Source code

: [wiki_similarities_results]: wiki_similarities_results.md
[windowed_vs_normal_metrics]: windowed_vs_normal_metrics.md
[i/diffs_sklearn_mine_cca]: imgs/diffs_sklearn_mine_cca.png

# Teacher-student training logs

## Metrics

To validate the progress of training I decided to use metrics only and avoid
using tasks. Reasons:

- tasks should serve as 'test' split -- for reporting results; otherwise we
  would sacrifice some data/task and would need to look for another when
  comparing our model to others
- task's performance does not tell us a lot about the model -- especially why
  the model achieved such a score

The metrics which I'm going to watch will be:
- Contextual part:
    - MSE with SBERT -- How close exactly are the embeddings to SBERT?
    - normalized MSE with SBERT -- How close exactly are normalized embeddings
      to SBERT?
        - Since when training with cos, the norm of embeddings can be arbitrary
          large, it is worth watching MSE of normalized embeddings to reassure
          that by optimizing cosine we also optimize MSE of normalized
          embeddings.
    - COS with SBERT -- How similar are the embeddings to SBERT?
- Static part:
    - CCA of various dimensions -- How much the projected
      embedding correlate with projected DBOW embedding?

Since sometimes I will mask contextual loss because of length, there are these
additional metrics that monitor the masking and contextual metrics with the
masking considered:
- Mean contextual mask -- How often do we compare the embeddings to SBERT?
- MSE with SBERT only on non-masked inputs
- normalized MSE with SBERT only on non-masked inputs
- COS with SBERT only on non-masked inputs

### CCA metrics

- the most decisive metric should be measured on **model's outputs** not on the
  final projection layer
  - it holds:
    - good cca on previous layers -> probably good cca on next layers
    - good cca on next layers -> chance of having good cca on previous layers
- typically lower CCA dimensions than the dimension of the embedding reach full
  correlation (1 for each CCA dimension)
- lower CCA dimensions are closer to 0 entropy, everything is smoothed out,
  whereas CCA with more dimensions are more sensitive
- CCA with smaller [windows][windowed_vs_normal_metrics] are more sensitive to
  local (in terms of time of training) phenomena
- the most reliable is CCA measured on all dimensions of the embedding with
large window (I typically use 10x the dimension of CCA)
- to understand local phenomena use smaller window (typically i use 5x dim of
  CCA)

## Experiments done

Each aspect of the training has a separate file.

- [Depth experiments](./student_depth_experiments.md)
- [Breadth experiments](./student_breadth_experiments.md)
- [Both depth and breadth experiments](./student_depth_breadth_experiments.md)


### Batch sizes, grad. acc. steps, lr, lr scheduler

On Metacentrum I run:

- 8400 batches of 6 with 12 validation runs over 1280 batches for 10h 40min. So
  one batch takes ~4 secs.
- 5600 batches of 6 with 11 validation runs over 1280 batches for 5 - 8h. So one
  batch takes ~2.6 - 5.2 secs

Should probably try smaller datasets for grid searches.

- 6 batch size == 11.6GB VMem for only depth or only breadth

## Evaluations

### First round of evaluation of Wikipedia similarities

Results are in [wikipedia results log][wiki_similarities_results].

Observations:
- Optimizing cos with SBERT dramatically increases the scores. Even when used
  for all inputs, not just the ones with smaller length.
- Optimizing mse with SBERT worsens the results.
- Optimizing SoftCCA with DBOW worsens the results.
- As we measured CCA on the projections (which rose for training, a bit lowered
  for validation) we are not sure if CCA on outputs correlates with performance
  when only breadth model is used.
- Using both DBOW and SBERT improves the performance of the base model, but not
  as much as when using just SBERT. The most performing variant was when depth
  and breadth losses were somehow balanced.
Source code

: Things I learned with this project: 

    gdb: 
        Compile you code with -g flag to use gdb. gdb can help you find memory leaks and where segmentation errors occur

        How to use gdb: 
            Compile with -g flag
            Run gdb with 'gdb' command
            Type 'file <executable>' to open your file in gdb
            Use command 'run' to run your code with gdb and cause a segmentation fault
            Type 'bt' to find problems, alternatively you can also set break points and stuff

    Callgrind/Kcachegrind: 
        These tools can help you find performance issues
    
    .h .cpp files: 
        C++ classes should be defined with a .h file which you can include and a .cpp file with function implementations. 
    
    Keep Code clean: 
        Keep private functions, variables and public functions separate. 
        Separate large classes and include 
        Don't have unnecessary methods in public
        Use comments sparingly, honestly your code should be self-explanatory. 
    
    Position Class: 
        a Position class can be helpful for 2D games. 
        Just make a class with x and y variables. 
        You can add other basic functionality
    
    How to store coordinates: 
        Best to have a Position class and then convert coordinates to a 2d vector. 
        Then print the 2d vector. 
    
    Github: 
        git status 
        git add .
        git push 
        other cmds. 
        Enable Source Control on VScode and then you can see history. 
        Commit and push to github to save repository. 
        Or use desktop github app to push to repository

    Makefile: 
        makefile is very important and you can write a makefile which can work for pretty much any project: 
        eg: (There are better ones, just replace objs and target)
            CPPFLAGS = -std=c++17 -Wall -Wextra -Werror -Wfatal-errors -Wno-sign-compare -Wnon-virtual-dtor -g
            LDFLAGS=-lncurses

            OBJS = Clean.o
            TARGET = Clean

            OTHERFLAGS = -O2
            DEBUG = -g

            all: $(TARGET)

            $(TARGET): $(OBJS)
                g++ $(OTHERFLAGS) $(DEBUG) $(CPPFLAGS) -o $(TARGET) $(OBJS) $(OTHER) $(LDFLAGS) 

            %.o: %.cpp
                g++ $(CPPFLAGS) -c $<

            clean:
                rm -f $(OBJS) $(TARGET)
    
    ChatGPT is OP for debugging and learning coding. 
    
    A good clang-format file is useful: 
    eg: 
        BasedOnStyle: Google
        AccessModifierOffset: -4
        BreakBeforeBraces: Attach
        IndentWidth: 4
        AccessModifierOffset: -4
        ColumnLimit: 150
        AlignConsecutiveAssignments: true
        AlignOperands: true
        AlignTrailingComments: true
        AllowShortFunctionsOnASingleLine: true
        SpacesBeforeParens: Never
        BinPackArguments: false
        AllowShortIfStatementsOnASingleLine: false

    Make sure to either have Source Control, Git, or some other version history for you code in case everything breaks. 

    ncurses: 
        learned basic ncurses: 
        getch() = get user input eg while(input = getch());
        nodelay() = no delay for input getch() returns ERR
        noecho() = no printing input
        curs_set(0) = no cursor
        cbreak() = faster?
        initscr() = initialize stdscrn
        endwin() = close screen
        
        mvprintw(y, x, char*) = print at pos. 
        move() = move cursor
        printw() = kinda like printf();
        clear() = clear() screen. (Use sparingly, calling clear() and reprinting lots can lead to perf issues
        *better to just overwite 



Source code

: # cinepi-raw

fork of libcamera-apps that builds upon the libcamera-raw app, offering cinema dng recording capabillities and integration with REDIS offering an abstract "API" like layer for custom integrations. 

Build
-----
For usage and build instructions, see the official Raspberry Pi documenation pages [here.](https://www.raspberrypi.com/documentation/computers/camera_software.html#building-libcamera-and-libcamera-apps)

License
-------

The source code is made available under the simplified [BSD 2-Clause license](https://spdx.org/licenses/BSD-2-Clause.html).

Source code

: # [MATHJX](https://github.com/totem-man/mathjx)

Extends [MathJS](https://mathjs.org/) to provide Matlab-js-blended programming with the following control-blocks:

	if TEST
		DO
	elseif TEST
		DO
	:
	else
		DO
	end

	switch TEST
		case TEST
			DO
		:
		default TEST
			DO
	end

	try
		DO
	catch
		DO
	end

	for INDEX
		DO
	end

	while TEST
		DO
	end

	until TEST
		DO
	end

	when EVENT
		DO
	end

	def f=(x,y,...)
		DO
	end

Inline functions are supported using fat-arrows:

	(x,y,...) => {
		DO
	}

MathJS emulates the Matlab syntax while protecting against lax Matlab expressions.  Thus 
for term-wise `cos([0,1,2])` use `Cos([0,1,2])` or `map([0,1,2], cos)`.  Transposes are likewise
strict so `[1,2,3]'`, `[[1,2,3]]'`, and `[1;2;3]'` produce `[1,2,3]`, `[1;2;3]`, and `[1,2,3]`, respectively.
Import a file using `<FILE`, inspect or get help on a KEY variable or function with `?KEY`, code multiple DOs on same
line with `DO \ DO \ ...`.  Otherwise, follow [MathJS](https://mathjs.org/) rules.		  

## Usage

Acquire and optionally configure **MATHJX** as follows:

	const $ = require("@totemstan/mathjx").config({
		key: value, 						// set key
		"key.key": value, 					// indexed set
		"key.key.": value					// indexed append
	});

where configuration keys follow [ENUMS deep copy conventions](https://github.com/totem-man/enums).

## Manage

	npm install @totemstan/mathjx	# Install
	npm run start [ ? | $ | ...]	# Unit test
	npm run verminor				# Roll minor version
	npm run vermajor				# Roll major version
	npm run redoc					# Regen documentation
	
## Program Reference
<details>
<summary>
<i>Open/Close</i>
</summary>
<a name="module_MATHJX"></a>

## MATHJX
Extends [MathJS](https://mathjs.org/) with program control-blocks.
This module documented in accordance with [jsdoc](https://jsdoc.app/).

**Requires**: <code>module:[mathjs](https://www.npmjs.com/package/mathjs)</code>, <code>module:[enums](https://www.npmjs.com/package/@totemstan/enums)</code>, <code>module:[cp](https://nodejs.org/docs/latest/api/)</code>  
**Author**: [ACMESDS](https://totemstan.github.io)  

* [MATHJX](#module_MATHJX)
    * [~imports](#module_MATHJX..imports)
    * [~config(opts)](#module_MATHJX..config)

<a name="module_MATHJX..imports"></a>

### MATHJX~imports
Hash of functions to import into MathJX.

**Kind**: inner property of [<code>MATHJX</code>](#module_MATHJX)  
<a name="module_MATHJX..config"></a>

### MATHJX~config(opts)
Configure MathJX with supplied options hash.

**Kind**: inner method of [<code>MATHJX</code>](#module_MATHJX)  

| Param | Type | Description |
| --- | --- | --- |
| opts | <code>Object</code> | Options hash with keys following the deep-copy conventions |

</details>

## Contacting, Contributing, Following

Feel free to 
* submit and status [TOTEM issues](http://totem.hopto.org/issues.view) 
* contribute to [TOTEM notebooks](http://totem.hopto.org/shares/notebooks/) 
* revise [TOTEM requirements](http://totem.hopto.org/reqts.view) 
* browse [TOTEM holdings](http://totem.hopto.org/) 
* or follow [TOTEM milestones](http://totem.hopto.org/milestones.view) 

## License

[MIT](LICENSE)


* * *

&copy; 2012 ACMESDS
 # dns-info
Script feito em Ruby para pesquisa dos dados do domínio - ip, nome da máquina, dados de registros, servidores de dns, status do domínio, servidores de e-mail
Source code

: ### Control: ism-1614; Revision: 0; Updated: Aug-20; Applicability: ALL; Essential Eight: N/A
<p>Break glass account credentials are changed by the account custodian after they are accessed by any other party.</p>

* **Exercise goal**: Above are the records; from them, give again exactly the lines from the one containing "# Teacher-student training logs" through the one containing "comparing our model to others", both included.

* **Output for this task**:
# Teacher-student training logs

## Metrics

To validate the progress of training I decided to use metrics only and avoid
using tasks. Reasons:

- tasks should serve as 'test' split -- for reporting results; otherwise we
  would sacrifice some data/task and would need to look for another when
  comparing our model to others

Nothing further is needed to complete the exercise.